### Prompt
All lines from the one containing "Na dzień 11.06.2015r" to the end of the entries below should be output exactly as they appear. No other lines should be output.

### Provided information

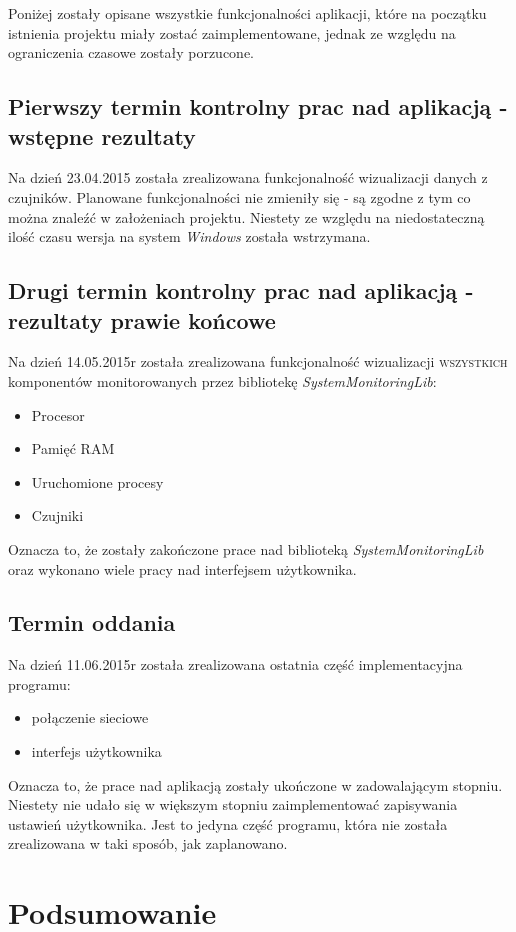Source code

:\documentclass[a4paper]{article}
\begin{document}
Poniżej zostały opisane wszystkie funkcjonalności aplikacji, które na początku istnienia projektu
miały zostać zaimplementowane, jednak ze względu na ograniczenia czasowe zostały porzucone.

\subsection{Pierwszy termin kontrolny prac nad aplikacją - wstępne rezultaty}

Na dzień 23.04.2015 została zrealizowana funkcjonalność wizualizacji danych z czujników. Planowane funkcjonalności nie zmieniły się - są zgodne z tym co można znaleźć w założeniach projektu. Niestety ze względu na niedostateczną ilość czasu wersja na system \textit{Windows} została wstrzymana.

\subsection{Drugi termin kontrolny prac nad aplikacją - rezultaty prawie końcowe}
Na dzień 14.05.2015r została zrealizowana funkcjonalność wizualizacji \textsc{wszystkich} komponentów monitorowanych przez bibliotekę \textit{SystemMonitoringLib}:
	\begin{itemize}
		\item Procesor
		\item Pamięć \textsc{RAM}
		\item Uruchomione procesy
		\item Czujniki
	\end{itemize}
Oznacza to, że zostały zakończone prace nad biblioteką \textit{SystemMonitoringLib} oraz wykonano wiele pracy nad interfejsem użytkownika.


\subsection{Termin oddania}
Na dzień 11.06.2015r została zrealizowana ostatnia część implementacyjna programu:
	\begin{itemize}
		\item połączenie sieciowe
		\item interfejs użytkownika
	\end{itemize}
Oznacza to, że prace nad aplikacją zostały ukończone w zadowalającym stopniu. 
Niestety nie udało się w większym stopniu zaimplementować zapisywania ustawień użytkownika. Jest to jedyna
część programu, która nie została zrealizowana w taki sposób, jak zaplanowano.



\section{Podsumowanie}
\end{document}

### Task output
Na dzień 11.06.2015r została zrealizowana ostatnia część implementacyjna programu:
	\begin{itemize}
		\item połączenie sieciowe
		\item interfejs użytkownika
	\end{itemize}
Oznacza to, że prace nad aplikacją zostały ukończone w zadowalającym stopniu. 
Niestety nie udało się w większym stopniu zaimplementować zapisywania ustawień użytkownika. Jest to jedyna
część programu, która nie została zrealizowana w taki sposób, jak zaplanowano.



\section{Podsumowanie}
\end{document}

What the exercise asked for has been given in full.